这一招用好了最强辅助,对方大脑能直接被搅乱,记忆混乱甚至失智,用不好两败俱伤,使用者也遭受到反噬,丢失部分记忆或者傻掉。
这事桑枝知道,晏时不知道,桑枝担心再激怒南宫卿月她会同归于尽,推庄昭一把让他带晏时离开。
“挺热闹啊你们。”司钺姗姗来迟,看热闹的立马散了,这位可是不给任何人面子的主,就算家里有靠山,人家下手放火也不带手软的。
“原来是给我拉仇恨来了,都看见我在她身前身后转悠了,怎么还上赶着找她麻烦呢?是不怕死吗?”
司钺手起手落,南宫卿月旁边一人被烧成了黑炭。
不是司钺柿子挑软的捏,也不是他打偏了,是南宫卿月的哥哥过来把司钺的火弹开,被烧黑的那个,纯属倒霉。
司钺的脾气九区人都知道,有条件地肯定会备着点防火的东西。
“家妹脑子不清得罪了司大人的贵客,南宫家深表歉意,愿意奉上贵重赔礼,望司大人手下留情,饶家妹一命。”
南宫卿月突然跪在地上,朝晏时的方向磕头,咚咚的,巨响,等停下来的时候额头都淤血了。
她这一出,在场的人都蒙了。
晏时这边还在梳理情况,她倒是不担心自己,反倒是怕桑枝被排挤,因为她是要在九区继续待下去的啊。
“我没事,她也道歉了,就这样吧。”司钺要是真把人烧没了,被针对的还是她和桑枝。
“记得把赔礼送过来。”
大家都以为这茬就算过去了,只死了个不重要的小角色,哪成想南宫卿月突然中邪,死死盯着晏时,晏时只觉得头痛欲裂,恶心想吐,难受极了。
司钺抬手,南宫卿月顿时成了黑色渣渣,她哥这次没挡在前面,甚至还往旁边让了让,可能是怕火星崩他身上。
南宫卿月死后晏时的情况好多了,虽然脑袋瓜还嗡嗡的,但至少不拧着劲儿疼了,小脸惨白惨白的,一点精气神都没有。
“去叫胡仙!快点!”几个人一同跑出去,生怕跑慢了了成黑渣。
桑枝过来给晏时吃了两颗药丸,问她几个常识问题。
“没大事,就是得难受一会,别紧张,想吃什么我给你拿去。”
“葡萄,还有那个烤鸭,应该上新的了。”
桑枝下楼,庄昭给她抱到沙发上,晏时把头埋在庄昭怀里,她觉得他身上的味道好闻,能缓解点。

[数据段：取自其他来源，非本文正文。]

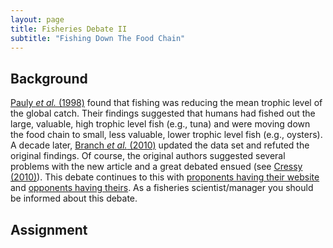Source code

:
 ```yaml
---
layout: page
title: Fisheries Debate II
subtitle: "Fishing Down The Food Chain"
---
```


## Background

[Pauly *et al.* (1998)](Pauly-et-al-1998.pdf) found that fishing was reducing the mean trophic level of the global catch.  Their findings suggested that humans had fished out the large, valuable, high trophic level fish (e.g., tuna) and were moving down the food chain to small, less valuable, lower trophic level fish (e.g., oysters).  A decade later, [Branch *et al.* (2010)](Branch-et-al-2010.pdf) updated the data set and refuted the original findings.  Of course, the original authors suggested several problems with the new article and a great debated ensued (see [Cressy (2010)](http://www.nature.com/news/2010/101117/full/news.2010.619.html)).  This debate continues to this with [proponents having their website](http://www.fishingdown.org/) and [opponents having theirs](http://cfooduw.org/myths/we-are-fishing-down-the-food-chain/).  As a fisheries scientist/manager you should be informed about this debate.

## Assignment


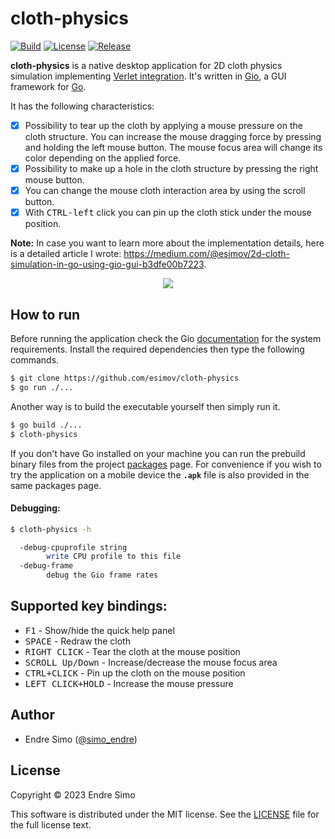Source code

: # cloth-physics
[![Build](https://github.com/esimov/cloth-physics/actions/workflows/build.yml/badge.svg)](https://github.com/esimov/cloth-physics/actions/workflows/build.yml)
[![License](https://img.shields.io/github/license/esimov/cloth-physics)](./LICENSE)
[![Release](https://img.shields.io/badge/release-v1.0.2-blue.svg)](https://github.com/esimov/cloth-physics/releases/tag/v1.0.2)

**cloth-physics** is a native desktop application for 2D cloth physics simulation implementing [Verlet integration](https://en.wikipedia.org/wiki/Verlet_integration). It's written in [Gio](https://gioui.org), a GUI framework for [Go](https://golang.org/). 

It has the following characteristics:
- [x] Possibility to tear up the cloth by applying a mouse pressure on the cloth structure. You can increase the mouse dragging force by pressing and holding the left mouse button. The mouse focus area will change its color depending on the applied force.
- [x] Possibility to make up a hole in the cloth structure by pressing the right mouse button.
- [x] You can change the mouse cloth interaction area by using the scroll button.
- [x] With <kbd>CTRL-left</kbd> click you can pin up the cloth stick under the mouse position.

**Note:** In case you want to learn more about the implementation details, here is a detailed article I wrote: https://medium.com/@esimov/2d-cloth-simulation-in-go-using-gio-gui-b3dfe00b7223.

<p align="center"><img src="./cloth-sim.gif"/></p>

## How to run
Before running the application check the Gio [documentation](https://gioui.org/doc/install) for the system requirements. Install the required dependencies then type the following commands.

```bash
$ git clone https://github.com/esimov/cloth-physics
$ go run ./...
```

Another way is to build the executable yourself then simply run it. 

```bash
$ go build ./...
$ cloth-physics
```

If you don't have Go installed on your machine you can run the prebuild binary files from the project [packages](https://github.com/esimov/cloth-physics/packages) page. For convenience if you wish to try the application on a mobile device the **`.apk`** file is also provided in the same packages page.

#### Debugging:
```bash
$ cloth-physics -h

  -debug-cpuprofile string
        write CPU profile to this file
  -debug-frame
        debug the Gio frame rates
```

## Supported key bindings:
* <kbd>F1</kbd> - Show/hide the quick help panel
* <kbd>SPACE</kbd> - Redraw the cloth
* <kbd>RIGHT CLICK</kbd> - Tear the cloth at the mouse position
* <kbd>SCROLL Up/Down</kbd> - Increase/decrease the mouse focus area
* <kbd>CTRL+CLICK</kbd> - Pin up the cloth on the mouse position
* <kbd>LEFT CLICK+HOLD</kbd> - Increase the mouse pressure

## Author
* Endre Simo ([@simo_endre](https://twitter.com/simo_endre))

## License
Copyright © 2023 Endre Simo

This software is distributed under the MIT license. See the [LICENSE](https://github.com/esimov/cloth-physics/blob/master/LICENSE) file for the full license text.
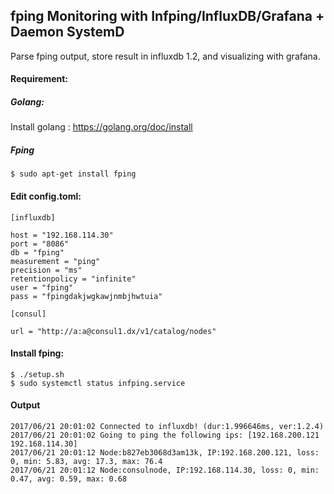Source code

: ## fping Monitoring with Infping/InfluxDB/Grafana + Daemon SystemD
Parse fping output, store result in influxdb 1.2, and visualizing with grafana.

#### Requirement:
##### Golang:
Install golang : https://golang.org/doc/install
##### Fping
```
$ sudo apt-get install fping
```

#### Edit config.toml:

```
[influxdb]

host = "192.168.114.30"
port = "8086"
db = "fping"
measurement = "ping"
precision = "ms"
retentionpolicy = "infinite"
user = "fping"
pass = "fpingdakjwgkawjnmbjhwtuia"

[consul]

url = "http://a:a@consul1.dx/v1/catalog/nodes"
```
#### Install fping:
```
$ ./setup.sh
$ sudo systemctl status infping.service

```

#### Output
```
2017/06/21 20:01:02 Connected to influxdb! (dur:1.996646ms, ver:1.2.4)
2017/06/21 20:01:02 Going to ping the following ips: [192.168.200.121 192.168.114.30]
2017/06/21 20:01:12 Node:b827eb3068d3am13k, IP:192.168.200.121, loss: 0, min: 5.83, avg: 17.3, max: 76.4
2017/06/21 20:01:12 Node:consulnode, IP:192.168.114.30, loss: 0, min: 0.47, avg: 0.59, max: 0.68
```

司钺站在一旁,有一种“想伸手帮忙又不知道能帮忙做什么,只好局促不安地站着”的即视感。
叫胡仙的来了,问了下晏时的感受就开始给她按摩脑袋。
“休息几个小时就没事了,避免用脑,最好睡觉。”
按摩的时候晏时就睡着了,司钺直接把人都赶了出去,桑枝先送郑故里回去,又过来陪晏时。
南宫家送过来一块神木,据说能养魂聚魄,聚心凝神,魂魄归元,像催眠、傀儡术这种就没什么效果了,像侵入这种,施术者会受到更严重的反噬,戴神木的就不会神魂动荡,不至于像晏时这般难受。

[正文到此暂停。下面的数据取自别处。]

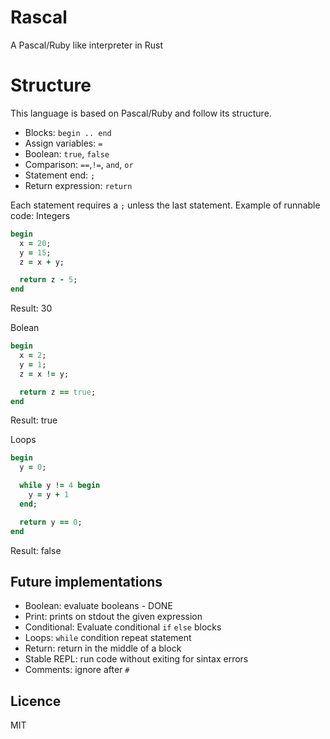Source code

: # Rascal
A Pascal/Ruby like interpreter in Rust

# Structure
This language is based on Pascal/Ruby and follow its structure.

  * Blocks: `begin .. end`
  * Assign variables: `=`
  * Boolean: `true`, `false`
  * Comparison: `==`,`!=`, `and`, `or`
  * Statement end: `;`
  * Return expression: `return`

Each statement requires a `;` unless the last statement. Example of runnable code:
Integers
```ruby
begin
  x = 20;
  y = 15;
  z = x + y;

  return z - 5;
end
```
Result: 30

Bolean
```ruby
begin
  x = 2;
  y = 1;
  z = x != y;

  return z == true;
end
```
Result: true

Loops
```ruby
begin
  y = 0;

  while y != 4 begin
    y = y + 1
  end;

  return y == 0;
end
```
Result: false

## Future implementations
  * Boolean: evaluate booleans - DONE
  * Print: prints on stdout the given expression
  * Conditional: Evaluate conditional `if` `else` blocks
  * Loops: `while` condition repeat statement
  * Return: return in the middle of a block
  * Stable REPL: run code without exiting for sintax errors
  * Comments: ignore after `#`

## Licence
MIT
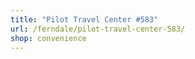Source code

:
 ```yaml
---
title: "Pilot Travel Center #583"
url: /ferndale/pilot-travel-center-583/
shop: convenience
---
```

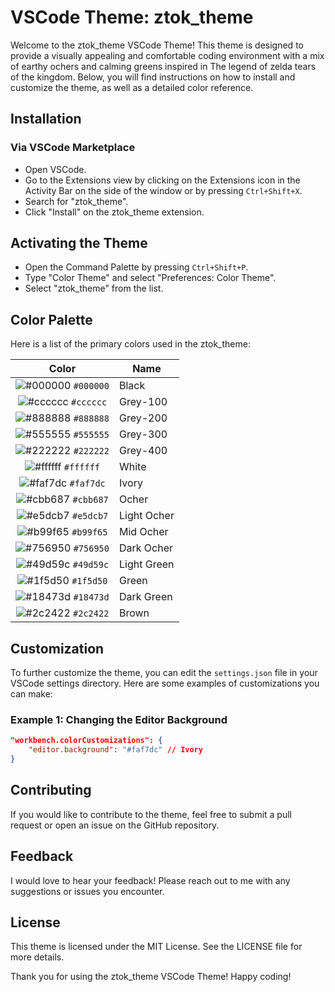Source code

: # VSCode Theme: ztok_theme

Welcome to the ztok_theme VSCode Theme! This theme is designed to provide a visually appealing and comfortable coding environment with a mix of earthy ochers and calming greens inspired in The legend of zelda tears of the kingdom. Below, you will find instructions on how to install and customize the theme, as well as a detailed color reference.

## Installation

### Via VSCode Marketplace

- Open VSCode.
- Go to the Extensions view by clicking on the Extensions icon in the Activity Bar on the side of the window or by pressing `Ctrl+Shift+X`.
- Search for "ztok_theme".
- Click "Install" on the ztok_theme extension.

## Activating the Theme

- Open the Command Palette by pressing `Ctrl+Shift+P`.
- Type "Color Theme" and select "Preferences: Color Theme".
 - Select "ztok_theme" from the list.

## Color Palette

Here is a list of the primary colors used in the ztok_theme:

|                                Color                                | Name           |
| :-----------------------------------------------------------------: | -------------- |
| ![#000000](https://via.placeholder.com/10/000000.png?text=+) `#000000` | Black          |
| ![#cccccc](https://via.placeholder.com/10/cccccc.png?text=+) `#cccccc` | Grey-100       |
| ![#888888](https://via.placeholder.com/10/888888.png?text=+) `#888888` | Grey-200       |
| ![#555555](https://via.placeholder.com/10/555555.png?text=+) `#555555` | Grey-300       |
| ![#222222](https://via.placeholder.com/10/222222.png?text=+) `#222222` | Grey-400       |
| ![#ffffff](https://via.placeholder.com/10/ffffff.png?text=+) `#ffffff` | White          |
| ![#faf7dc](https://via.placeholder.com/10/faf7dc.png?text=+) `#faf7dc` | Ivory          |
| ![#cbb687](https://via.placeholder.com/10/cbb687.png?text=+) `#cbb687` | Ocher          |
| ![#e5dcb7](https://via.placeholder.com/10/e5dcb7.png?text=+) `#e5dcb7` | Light Ocher    |
| ![#b99f65](https://via.placeholder.com/10/b99f65.png?text=+) `#b99f65` | Mid Ocher      |
| ![#756950](https://via.placeholder.com/10/756950.png?text=+) `#756950` | Dark Ocher     |
| ![#49d59c](https://via.placeholder.com/10/49d59c.png?text=+) `#49d59c` | Light Green    |
| ![#1f5d50](https://via.placeholder.com/10/1f5d50.png?text=+) `#1f5d50` | Green          |
| ![#18473d](https://via.placeholder.com/10/18473d.png?text=+) `#18473d` | Dark Green     |
| ![#2c2422](https://via.placeholder.com/10/2c2422.png?text=+) `#2c2422` | Brown          |

## Customization

To further customize the theme, you can edit the `settings.json` file in your VSCode settings directory. Here are some examples of customizations you can make:

### Example 1: Changing the Editor Background

```json
"workbench.colorCustomizations": {
    "editor.background": "#faf7dc" // Ivory
}
```
## Contributing

If you would like to contribute to the theme, feel free to submit a pull request or open an issue on the GitHub repository.


## Feedback

I would love to hear your feedback! Please reach out to me with any suggestions or issues you encounter.


## License

This theme is licensed under the MIT License. See the LICENSE file for more details.

Thank you for using the ztok_theme VSCode Theme! Happy coding!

神木算是南宫家的宝贝,只有直系且被重视的才能分到一块。
司钺直接把送来的神木穿上绳子带到了晏时脖子上。
晏时一觉就睡到了下午,醒来后舒服多了,也没说什么,从司钺家出去转头就去买车,提了车回去收拾东西就要连夜走。
“说实话,我不建议你俩走夜路,虽然不清楚你的能力,但晏时现在基本就是个普通人,黑洞不能用,还没别人搭把手,不若等两天,我把这边事处理一下,跟你们一起回去。”
庄昭看向晏时。
“那等你!”晏时一听桑枝能一起,立马答应。
庄昭:我就知道!
这两天晏时消停在家,门都没出,庄昭倒是出去几次,晏时问他他就说去找司钺游乐园里那个会傀儡术的异种。
“那天那女生突然跪下来磕头,是不是你的傀儡术?”
庄昭点头。
“你也太冒险了。”
“总不能让我干看着吧。”
“总觉得有点对不起你。”晏时叹气,心情有些压抑。
“哪对不起我了?”
“如果不和我在一起,肯定没这么多麻烦事。”
“没有如果,再说我觉得经历过麻烦才能加深感情,一直顺风顺水呢,稍微有点风就散了。”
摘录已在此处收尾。